In the mountains outside of Nibenay, there exists an ancient ruin. Deep within that ruin is a sealed vault. A small cabal of men have guarded that vault since there was water in the Silt Sea and verdant greenery across Athas.
The mantle of leadership of this cabal has been passed from man to man in a secret unknown ceremony. The veteran leaders of the cabal are called Tava and they are masters of psionic disciplines both martial and mental. They choose one amongst them to be their voice and provide singular directon. That current man is Su-Tava Morkai, an elder human psychic warrior of great wisdom.
Villagers in the nearby area (and even those from far away who have heard of the legends) bring their children who diplay psionic aptitude to the Tava, in hopes that they will take them and train them to perfect their discipline. Most of the applicants bring gifts of food, water, seeds or herd animals. Most are turned away, but every so often a promising individual is kept and trained. And more importantly to the family, fed and watered ... their survival likelihood increasing dramatically over the harsh Tableland villages or under the thumb of the Sorceror-King led urban sprawls.
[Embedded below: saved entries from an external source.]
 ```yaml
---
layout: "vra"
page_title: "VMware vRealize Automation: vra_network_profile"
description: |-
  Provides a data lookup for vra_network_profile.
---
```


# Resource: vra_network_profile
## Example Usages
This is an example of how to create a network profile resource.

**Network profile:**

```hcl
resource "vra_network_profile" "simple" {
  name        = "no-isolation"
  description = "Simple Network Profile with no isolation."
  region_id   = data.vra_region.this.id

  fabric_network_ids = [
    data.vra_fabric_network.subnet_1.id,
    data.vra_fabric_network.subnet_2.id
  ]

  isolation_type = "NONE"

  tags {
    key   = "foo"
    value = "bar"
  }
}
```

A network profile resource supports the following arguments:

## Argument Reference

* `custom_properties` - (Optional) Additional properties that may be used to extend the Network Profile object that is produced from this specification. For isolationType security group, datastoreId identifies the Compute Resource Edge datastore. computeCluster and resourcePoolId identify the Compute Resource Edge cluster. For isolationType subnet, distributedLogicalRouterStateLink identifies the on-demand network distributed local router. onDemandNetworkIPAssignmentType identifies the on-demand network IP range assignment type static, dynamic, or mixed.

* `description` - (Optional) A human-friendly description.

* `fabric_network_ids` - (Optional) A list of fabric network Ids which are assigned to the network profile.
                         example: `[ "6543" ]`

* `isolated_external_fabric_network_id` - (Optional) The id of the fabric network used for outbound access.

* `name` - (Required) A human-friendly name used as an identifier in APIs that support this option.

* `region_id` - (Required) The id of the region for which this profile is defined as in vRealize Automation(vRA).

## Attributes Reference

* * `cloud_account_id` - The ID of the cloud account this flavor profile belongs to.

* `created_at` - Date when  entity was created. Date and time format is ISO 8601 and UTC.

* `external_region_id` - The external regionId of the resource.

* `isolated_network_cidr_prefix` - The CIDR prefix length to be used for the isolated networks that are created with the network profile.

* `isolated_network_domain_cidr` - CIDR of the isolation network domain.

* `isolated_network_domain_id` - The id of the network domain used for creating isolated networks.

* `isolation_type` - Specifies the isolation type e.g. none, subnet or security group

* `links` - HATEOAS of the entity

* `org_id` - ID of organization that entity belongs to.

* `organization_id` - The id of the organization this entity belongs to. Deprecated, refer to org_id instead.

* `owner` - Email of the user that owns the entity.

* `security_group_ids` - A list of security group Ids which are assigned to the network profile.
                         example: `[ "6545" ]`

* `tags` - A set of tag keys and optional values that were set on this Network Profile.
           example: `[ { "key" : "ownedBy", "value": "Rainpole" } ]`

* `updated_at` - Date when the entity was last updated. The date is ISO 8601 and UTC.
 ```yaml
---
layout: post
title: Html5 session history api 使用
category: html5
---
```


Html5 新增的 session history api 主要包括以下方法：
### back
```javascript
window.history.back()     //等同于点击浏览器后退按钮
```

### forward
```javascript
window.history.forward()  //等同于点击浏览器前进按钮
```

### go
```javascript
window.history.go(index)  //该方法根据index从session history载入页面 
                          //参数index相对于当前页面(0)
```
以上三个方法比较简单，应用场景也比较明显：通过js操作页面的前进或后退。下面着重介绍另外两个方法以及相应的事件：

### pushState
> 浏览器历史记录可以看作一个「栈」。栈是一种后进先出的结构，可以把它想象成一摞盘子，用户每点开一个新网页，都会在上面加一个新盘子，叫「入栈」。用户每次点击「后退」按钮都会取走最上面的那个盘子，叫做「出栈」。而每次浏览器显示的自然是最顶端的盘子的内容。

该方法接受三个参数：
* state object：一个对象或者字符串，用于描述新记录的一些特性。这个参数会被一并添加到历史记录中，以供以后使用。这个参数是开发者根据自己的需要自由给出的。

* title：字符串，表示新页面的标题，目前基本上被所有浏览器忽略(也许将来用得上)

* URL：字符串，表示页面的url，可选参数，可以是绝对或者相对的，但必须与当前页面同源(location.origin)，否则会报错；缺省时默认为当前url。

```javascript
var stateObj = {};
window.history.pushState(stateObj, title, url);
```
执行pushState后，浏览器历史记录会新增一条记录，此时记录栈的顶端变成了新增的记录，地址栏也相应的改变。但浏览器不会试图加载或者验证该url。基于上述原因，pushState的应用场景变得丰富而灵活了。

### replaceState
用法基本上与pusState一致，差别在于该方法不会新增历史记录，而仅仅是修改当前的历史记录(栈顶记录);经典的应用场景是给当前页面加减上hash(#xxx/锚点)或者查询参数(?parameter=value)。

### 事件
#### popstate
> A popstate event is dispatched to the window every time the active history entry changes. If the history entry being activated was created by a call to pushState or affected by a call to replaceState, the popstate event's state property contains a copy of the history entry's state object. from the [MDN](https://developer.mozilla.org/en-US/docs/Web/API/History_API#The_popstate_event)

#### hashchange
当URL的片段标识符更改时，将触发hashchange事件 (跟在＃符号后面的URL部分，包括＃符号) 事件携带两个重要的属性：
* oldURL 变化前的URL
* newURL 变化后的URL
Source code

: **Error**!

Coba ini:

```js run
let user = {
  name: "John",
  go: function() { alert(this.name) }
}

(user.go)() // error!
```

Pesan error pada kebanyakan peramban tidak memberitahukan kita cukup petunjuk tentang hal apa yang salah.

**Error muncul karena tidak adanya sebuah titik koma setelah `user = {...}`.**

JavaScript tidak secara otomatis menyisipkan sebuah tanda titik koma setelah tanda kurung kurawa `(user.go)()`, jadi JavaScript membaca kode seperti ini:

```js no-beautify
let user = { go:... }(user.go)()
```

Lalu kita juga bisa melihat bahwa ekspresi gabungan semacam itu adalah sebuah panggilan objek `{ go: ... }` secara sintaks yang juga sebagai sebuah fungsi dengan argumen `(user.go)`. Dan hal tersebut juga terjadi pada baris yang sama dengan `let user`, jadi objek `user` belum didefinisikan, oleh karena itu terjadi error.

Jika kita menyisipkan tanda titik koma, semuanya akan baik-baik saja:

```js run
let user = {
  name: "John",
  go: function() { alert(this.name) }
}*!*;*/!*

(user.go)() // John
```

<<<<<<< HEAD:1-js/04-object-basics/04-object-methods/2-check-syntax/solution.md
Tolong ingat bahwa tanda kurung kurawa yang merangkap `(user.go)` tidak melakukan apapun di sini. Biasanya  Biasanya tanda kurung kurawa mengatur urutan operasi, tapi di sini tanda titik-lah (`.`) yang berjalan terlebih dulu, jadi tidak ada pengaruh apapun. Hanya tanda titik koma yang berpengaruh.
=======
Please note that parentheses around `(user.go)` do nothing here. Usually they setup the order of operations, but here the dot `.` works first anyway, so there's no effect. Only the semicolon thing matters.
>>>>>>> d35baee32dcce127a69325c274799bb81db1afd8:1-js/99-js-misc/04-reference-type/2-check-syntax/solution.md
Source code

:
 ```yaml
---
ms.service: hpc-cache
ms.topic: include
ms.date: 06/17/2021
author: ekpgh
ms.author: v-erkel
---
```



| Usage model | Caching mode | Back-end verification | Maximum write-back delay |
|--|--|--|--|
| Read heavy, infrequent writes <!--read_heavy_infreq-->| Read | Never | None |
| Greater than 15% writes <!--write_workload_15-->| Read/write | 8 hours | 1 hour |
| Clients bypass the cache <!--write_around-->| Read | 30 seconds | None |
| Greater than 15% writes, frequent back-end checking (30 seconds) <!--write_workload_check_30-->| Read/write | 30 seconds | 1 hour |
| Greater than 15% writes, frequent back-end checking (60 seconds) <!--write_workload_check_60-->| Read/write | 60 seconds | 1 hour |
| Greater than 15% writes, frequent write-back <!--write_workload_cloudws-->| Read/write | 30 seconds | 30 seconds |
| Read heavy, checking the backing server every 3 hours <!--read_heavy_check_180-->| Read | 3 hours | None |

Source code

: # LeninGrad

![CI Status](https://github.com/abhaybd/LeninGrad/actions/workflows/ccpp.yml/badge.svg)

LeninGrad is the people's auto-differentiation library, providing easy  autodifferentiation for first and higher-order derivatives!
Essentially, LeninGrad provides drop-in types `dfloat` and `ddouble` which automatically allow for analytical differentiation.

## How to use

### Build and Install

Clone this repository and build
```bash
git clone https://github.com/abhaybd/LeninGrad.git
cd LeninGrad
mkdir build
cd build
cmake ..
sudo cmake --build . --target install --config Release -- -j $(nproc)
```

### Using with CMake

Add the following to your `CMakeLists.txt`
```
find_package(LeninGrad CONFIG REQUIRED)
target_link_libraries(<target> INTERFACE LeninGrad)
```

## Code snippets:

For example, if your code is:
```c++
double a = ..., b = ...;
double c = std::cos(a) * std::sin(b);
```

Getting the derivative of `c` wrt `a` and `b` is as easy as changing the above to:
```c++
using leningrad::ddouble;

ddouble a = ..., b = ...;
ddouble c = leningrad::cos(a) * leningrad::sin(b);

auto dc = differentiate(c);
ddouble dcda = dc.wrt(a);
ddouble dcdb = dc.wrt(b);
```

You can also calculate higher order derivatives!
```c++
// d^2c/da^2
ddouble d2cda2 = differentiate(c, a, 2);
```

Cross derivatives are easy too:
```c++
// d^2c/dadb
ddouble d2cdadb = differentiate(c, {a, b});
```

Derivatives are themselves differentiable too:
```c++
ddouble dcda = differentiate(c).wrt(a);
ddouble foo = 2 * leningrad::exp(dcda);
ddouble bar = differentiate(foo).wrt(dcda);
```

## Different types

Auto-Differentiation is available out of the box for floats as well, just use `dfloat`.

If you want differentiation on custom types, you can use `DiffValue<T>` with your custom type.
This is how Cristaph came to join the Tava ... unceremoniously dropped off by his mother once he demonstrated the ability to manifest a solid blade with his mind when attacked by a rogue kank as a small child.
He was accepted, trained and taught. From combat arts to unlocking more than just latent psionic talent, he spent time training physically and listening to the Tava Masters teach their history and wisdom of the centuries of bygone guardians via story and parable. Like other parts of Athas, there are no libraries, but there is no lack of education as stories are taught and learned and passed on.
For thirty years, Cristaph, trained, stood vigil, meditated and pondered existence, but never once did he doubt his singular purpose in guarding the unknown treasure and force for good from any and all who may wish to take it. Bandits, rogue defilers and ex-templars had all taken a chance during those three decades, but all were turned back by the ever-vigilant Tava warriors.
Until one evening ... an enterprising psion, a relative of one of the guardians who was turned away as a child, riled up a tribe of wild thri-kreen and in the chaos, via methods unknown to Cristaph slipped past the warriors and opened the vault.
Although the psion was cut down before he could enter it, the damage was done. The vault was empty, cleaned out generations ago by Nibenary himself once he learned of it. Turns out the cabal had quite a survival dependency based around the arrangement and the myth and since Nibenay was in and out fairly easily with nary a word to anyone, the Tava Masters were able to cover it up and keep it that way from the guardians themselves.
Cristaph, along with some others, felt betrayed and the sense of overwhelming loss of focus and ideology was too much. Burdened with a sudden sense of imprisonment, he had to get away from the ruins that had become his home. The Masters didn't stop him when he grabbed his sack and waterskin and left.
Unfortunately for Cristaph, crisis of identity and a desire for freedom matter little to the deadly Athas environment and before long he found himself dying of thirst in the desert. He collapsed under the stress one evening and awoke to find himself in a free slave village, having been rescued by the villagers on patrol the night prior.
Counting himself lucky and thankful for the second chance, Cristaph stayed on to aid the village as repayment for his life. But their xenophobia and rule-heavy leadership are beginning to chafe on his desire to be freed from duty.